Spotlight Slips Away With Best Picture

When the evening came a close and Morgan Freeman took the stage to announce the Best Picture winner, it felt like a forgone conclusion. It was going to be a The Revenant, which had just won Best Director and Best Actor moments earlier (and had snatched up Best Cinematography much earlier in the evening). And then, after a literal drumroll, Freeman announced Spotlight and the internet melted down.

Although it’s common for a Best Picture winner to only take home three awards (Argo and 12 Years a Slave, for example), Spotlight is the first film since 1952’s The Greatest Show on Earth to win the top prize and only one other award. In other words, this is not common. Everyone watching surely thought that the film’s Best Original Screenplay prize would be its sole honor that night. And like that, Spotlight joined the strange club of films that take home the biggest prize without actually dominating the night.

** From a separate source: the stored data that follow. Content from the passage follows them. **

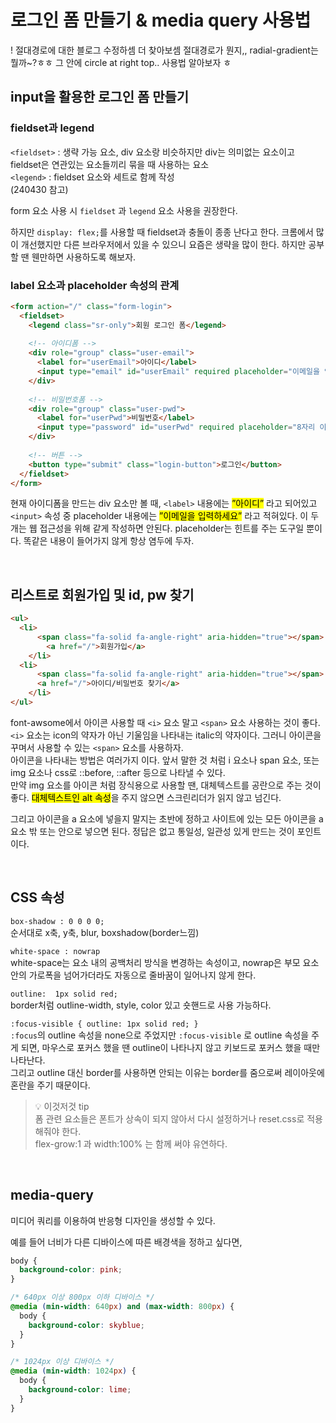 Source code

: # 로그인 폼 만들기 & media query 사용법

! 절대경로에 대한 블로그 수정하셈 더 찾아보셈 절대경로가 뭔지,, radial-gradient는 뭘까~?ㅎㅎ 그 안에 circle at right top.. 사용법 알아보자 ㅎ

## input을 활용한 로그인 폼 만들기

### fieldset과 legend

`<fieldset>`  : 생략 가능 요소, div 요소랑 비슷하지만 div는 의미없는 요소이고 fieldset은 연관있는 요소들끼리 묶을 때 사용하는 요소  
`<legend>` : fieldset 요소와 세트로 함께 작성  
(240430 참고)

form 요소 사용 시 `fieldset` 과 `legend` 요소 사용을 권장한다.

하지만 `display: flex;`를 사용할 때 fieldset과 충돌이 종종 난다고 한다. 크롬에서 많이 개선했지만 다른 브라우저에서 있을 수 있으니 요즘은 생략을 많이 한다. 하지만 공부할 땐 웬만하면 사용하도록 해보자.

### label 요소과 placeholder 속성의 관계

```html
<form action="/" class="form-login">
  <fieldset>
    <legend class="sr-only">회원 로그인 폼</legend>
    
    <!-- 아이디폼 -->
    <div role="group" class="user-email">
      <label for="userEmail">아이디</label>
      <input type="email" id="userEmail" required placeholder="이메일을 입력하세요" name="userEmail" />
    </div>
    
    <!-- 비밀번호폼 -->
    <div role="group" class="user-pwd">
      <label for="userPwd">비밀번호</label>
      <input type="password" id="userPwd" required placeholder="8자리 이상" name="userPwd" />
    </div>
    
    <!-- 버튼 -->
    <button type="submit" class="login-button">로그인</button>
  </fieldset>
</form>
```

현재 아이디폼을 만드는 div 요소만 볼 때, `<label>` 내용에는 <mark>”아이디”</mark> 라고 되어있고 `<input>` 속성 중 placeholder 내용에는 <mark>”이메일을 입력하세요”</mark> 라고 적혀있다. 이 두개는 웹 접근성을 위해 같게 작성하면 안된다. placeholder는 힌트를 주는 도구일 뿐이다. 똑같은 내용이 들어가지 않게 항상 염두에 두자.

<br>

## 리스트로 회원가입 및 id, pw 찾기

```html
<ul>
  <li>
	  <span class="fa-solid fa-angle-right" aria-hidden="true"></span>
		<a href="/">회원가입</a>
	</li>
  <li>
	  <span class="fa-solid fa-angle-right" aria-hidden="true"></span>
	  <a href="/">아이디/비밀번호 찾기</a>
	</li>
</ul>
```

font-awsome에서 아이콘 사용할 때 `<i>` 요소 말고 `<span>` 요소 사용하는 것이 좋다.  `<i>` 요소는 icon의 약자가 아닌 기울임을 나타내는 italic의 약자이다. 그러니 아이콘을 꾸며서 사용할 수 있는 `<span>` 요소를 사용하자.  
아이콘을 나타내는 방법은 여러가지 이다. 앞서 말한 것 처럼 i 요소나 span 요소, 또는 img 요소나 css로 ::before, ::after 등으로 나타낼 수 있다.   
만약 img 요소를 아이콘 처럼 장식용으로 사용할 땐, 대체텍스트를 공란으로 주는 것이 좋다. <mark>대체텍스트인 alt 속성</mark>을 주지 않으면 스크린리더가 읽지 않고 넘긴다.  

그리고 아이콘을 a 요소에 넣을지 말지는 초반에 정하고 사이트에 있는 모든 아이콘을 a 요소 밖 또는 안으로 넣으면 된다. 정답은 없고 통일성, 일관성 있게 만드는 것이 포인트이다.

<br>

## CSS 속성

`box-shadow : 0 0 0 0;`  
순서대로 x축, y축, blur, boxshadow(border느낌)

`white-space : nowrap`  
white-space는 요소 내의 공백처리 방식을 변경하는 속성이고, nowrap은 부모 요소안의 가로폭을 넘어가더라도 자동으로 줄바꿈이 일어나지 않게 한다.

`outline:  1px solid red;`  
border처럼 outline-width, style, color 있고 숏핸드로 사용 가능하다.

`:focus-visible { outline: 1px solid red; }`   
`:focus`의 outline 속성을 none으로 주었지만 `:focus-visible` 로 outline 속성을 주게 되면, 마우스로 포커스 했을 땐 outline이 나타나지 않고 키보드로 포커스 했을 때만 나타난다.  
그리고 outline 대신 border를 사용하면 안되는 이유는 border를 줌으로써 레이아웃에 혼란을 주기 때문이다.

>💡 이것저것 tip   
폼 관련 요소들은 폰트가 상속이 되지 않아서 다시 설정하거나 reset.css로 적용해줘야 한다.  
flex-grow:1 과 width:100% 는 함께 써야 유연하다.

<br>

## media-query

미디어 쿼리를 이용하여 반응형 디자인을 생성할 수 있다.

예를 들어 너비가 다른 디바이스에 따른 배경색을 정하고 싶다면,

```css
body {
  background-color: pink;
}

/* 640px 이상 800px 이하 디바이스 */
@media (min-width: 640px) and (max-width: 800px) {
  body {
    background-color: skyblue;
  }
}

/* 1024px 이상 디바이스 */
@media (min-width: 1024px) {
  body {
    background-color: lime;
  }
}
```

But how did Spotlight win, especially since The Revenant and Mad Max: Fury Road otherwise dominated the evening? This could very well be the preferential ballot at work. Unlike the other categories, where voters simply pick one nominee, the Best Picture race asks voters to rank the films in order of preference. This sometimes means that the least divisive films, the films that everyone likes even if they don’t love them, often take home the top prize. In a year where the other big contenders divided voters, the universally praised Spotlight was able to squeak out a victory. And that’s great – Spotlight is a damn fine film.

Bridge of Spies poster

Mark Rylance Wins Best Supporting Actor

All of the odds were in favor of Sylvester Stallone winning Best Supporting Actor for his work in Creed. He was the sentimental favorite, the aging movie star who returned to his most iconic character 40 years after being nominated for the original Rocky. Plus, he’s actually really good in the movie. It was a lock. A shoo-in. And then Patricia Arquette called Mark Rylance‘s name. Cue the other big internet meltdown moment of the night.

Here are the facts. Rylance is tremendous in Bridge of Spies, giving a quietly towering performance in an admirable and hugely entertaining film. Rylance is also one of the most celebrated stage actors of all time, a regular on both the London and New York stage scenes who has often been called the best performers of his generation. Even if regular people aren’t familiar with him, actors certainly are. Actors adore Mark Rylance. And actors make up the largest division of the Academy.

Oscar voters often love a narrative. They love to give awards to the new ingenues to welcome them to Hollywood and the aging actors who have spent decades toiling in their craft and have “earned it.” But sometimes, they simply choose the best performance.